I'm not alone in this venture, I've learned.  There are many others who agree with me that keeping the art of letter writing alive is worth the time.  Just do an online search of "letter writing" and read about all those who consider it a rewarding activity.  My favorite is a website called the Letter Writers Alliance.  It was started about five years ago by two women in Chicago; Kathy Zodrozny and Donovan Beeson.  Check out this site - their dedication to this effort, coupled with interesting history, anecdotes, photos, and blogs all combine to inspire.

This is an international movement as well.  As an example, the BBC did a story on "the importance of paper correspondence".  Now, I'm not - nor is the Letter Writers Alliance - anti-technology.  E-mail has its purpose and the LWA refers to its website as its "clubhouse".  But consider what a recipient receives when they open their mailbox and discover something besides junk mail and bills.  That's reason enough, even before considering the caring message such effort sends to that person.  Plus, it's just as rewarding to the writer of a letter; trust me on this.

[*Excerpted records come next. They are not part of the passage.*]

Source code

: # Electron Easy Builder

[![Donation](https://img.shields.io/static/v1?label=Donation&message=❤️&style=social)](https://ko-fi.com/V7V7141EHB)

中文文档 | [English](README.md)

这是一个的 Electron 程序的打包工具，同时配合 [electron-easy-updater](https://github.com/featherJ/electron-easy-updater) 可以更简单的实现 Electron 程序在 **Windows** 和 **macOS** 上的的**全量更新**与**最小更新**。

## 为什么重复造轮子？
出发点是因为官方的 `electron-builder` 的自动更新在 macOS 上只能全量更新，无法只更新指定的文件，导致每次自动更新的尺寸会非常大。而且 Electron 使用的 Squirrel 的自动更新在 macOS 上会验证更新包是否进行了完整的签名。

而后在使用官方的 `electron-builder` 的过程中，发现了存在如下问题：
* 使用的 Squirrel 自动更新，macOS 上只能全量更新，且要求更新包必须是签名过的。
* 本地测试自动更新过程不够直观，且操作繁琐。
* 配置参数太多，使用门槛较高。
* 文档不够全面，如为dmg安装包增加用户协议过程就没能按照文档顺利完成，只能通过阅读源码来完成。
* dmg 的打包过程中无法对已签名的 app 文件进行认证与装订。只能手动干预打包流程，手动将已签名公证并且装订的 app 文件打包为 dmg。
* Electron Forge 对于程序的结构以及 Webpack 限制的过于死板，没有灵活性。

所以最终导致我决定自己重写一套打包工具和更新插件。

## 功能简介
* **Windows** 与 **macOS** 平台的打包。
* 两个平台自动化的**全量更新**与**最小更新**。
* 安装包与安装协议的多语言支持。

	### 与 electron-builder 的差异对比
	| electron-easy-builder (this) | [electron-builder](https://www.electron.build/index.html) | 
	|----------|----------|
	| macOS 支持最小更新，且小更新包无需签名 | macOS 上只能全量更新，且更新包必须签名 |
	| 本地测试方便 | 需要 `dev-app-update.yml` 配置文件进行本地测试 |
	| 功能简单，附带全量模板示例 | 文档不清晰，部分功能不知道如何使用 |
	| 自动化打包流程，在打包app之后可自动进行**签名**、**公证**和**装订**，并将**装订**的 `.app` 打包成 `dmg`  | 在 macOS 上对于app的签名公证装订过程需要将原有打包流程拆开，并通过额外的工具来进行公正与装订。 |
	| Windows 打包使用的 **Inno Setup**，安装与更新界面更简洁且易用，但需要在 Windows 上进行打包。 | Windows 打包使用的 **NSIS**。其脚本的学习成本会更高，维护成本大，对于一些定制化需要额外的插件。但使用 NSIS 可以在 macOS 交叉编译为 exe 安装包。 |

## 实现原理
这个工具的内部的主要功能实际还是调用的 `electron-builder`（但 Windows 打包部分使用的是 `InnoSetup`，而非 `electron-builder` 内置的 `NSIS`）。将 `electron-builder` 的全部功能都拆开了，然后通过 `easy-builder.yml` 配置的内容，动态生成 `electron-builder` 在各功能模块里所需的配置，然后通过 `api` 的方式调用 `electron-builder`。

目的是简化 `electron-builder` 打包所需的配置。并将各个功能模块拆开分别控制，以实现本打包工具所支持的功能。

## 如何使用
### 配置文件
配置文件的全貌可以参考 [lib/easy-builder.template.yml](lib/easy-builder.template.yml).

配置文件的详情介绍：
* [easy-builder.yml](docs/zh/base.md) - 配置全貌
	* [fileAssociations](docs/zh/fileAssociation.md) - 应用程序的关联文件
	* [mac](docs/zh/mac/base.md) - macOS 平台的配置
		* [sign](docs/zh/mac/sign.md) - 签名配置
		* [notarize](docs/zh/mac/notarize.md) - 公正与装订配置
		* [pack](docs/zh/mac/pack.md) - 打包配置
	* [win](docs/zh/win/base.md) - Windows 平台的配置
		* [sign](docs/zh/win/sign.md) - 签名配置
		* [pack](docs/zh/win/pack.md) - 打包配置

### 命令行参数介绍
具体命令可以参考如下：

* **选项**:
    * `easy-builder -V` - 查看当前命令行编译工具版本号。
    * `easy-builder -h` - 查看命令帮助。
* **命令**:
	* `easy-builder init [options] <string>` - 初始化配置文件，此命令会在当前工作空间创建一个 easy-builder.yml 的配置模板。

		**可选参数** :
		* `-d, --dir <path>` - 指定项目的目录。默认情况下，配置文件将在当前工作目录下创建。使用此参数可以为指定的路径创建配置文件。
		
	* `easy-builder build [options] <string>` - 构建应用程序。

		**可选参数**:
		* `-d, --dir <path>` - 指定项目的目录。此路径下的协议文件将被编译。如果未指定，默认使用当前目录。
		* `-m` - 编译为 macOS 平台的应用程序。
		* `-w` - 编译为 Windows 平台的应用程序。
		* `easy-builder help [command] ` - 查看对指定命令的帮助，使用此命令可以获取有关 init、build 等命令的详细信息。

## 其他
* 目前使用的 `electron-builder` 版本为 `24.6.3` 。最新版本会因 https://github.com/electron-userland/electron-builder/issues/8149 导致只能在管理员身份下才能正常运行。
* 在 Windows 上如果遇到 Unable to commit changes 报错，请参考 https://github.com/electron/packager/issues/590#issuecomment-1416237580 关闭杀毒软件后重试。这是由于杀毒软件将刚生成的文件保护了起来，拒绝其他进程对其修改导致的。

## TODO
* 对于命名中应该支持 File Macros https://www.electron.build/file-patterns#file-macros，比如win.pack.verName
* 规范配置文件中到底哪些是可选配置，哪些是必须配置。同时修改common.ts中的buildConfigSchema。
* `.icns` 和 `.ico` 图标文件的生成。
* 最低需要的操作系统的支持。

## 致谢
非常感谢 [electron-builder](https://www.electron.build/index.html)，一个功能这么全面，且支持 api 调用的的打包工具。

One of my favorite examples of how sending a letter can impact a life focuses on Honor Flight Chicago, an organization that takes WWII vets to Washington DC by plane, gives them a tour of the WWII Memorial and other historic sights of our Capital and then, on the flight back, they receive "mail call"; handwritten letters from friends, family, and even strangers that the veterans say touch them the most about this experience.  Just imagine their reaction to words of thanks from so many; that's an image worth motivating you to take the time to sit down with pen and paper.

The book I'm working on now will take the reader from the present to the time of WWII.   One of my aims in the storytelling is to focus on the differences of the two societies and how our present can always learn from the past.  In that past were many elements of humanity that can be embraced still, and make us the better for pursuing them.  I think the time taken to write a letter is one of those.  

Tuesday, April 24, 2012

Getting Back To It

I was shocked when I viewed my blog this morning to discover that my last post was three months ago!  And it didn't say much - other than I was sick.  That sickness did linger on into March, off and on, and did cause my creative world to come to a halt.  But still.  I should have been keeping up with the blog regardless of my personal circumstances.  Right?

Well, not really.  I was concentrating on getting my physical being back in order so that I could function on all cylinders and get back to pursuing my creative side again.  But being out of it for so many months meant that I had a lot of other things to focus on before I could give my attention to writing.   Family issues, commitments, helping my husband rekindle his art business; the list goes on.  And I knew I was putting my writing on a back burner but it was necessary.

But now I'm physically strong, mentally organized and ready to get back at it.  I'm not bemoaning the time flown by as time lost, though.  I really think the best is yet to come in 2012.  Hang in there with me and see if I'm right!  

Monday, January 23, 2012

Update on me

For those of you regular readers, I just wanted to let you know I am alive and mostly well.  The holidays were relaxing and filled with family fun, then I got sick on New Year's Day - yuck!  It's a sinus thing that continues to plague me so I haven't accomplished much in the way of work; a sinus headache can take all the energy out of doing anything!

Anyway, I am better and slowly getting my desk cleared and organized again, and my focus back on writing.  I have good feelings about positive accomplishment in 2012, and I promise to share any and all good news here!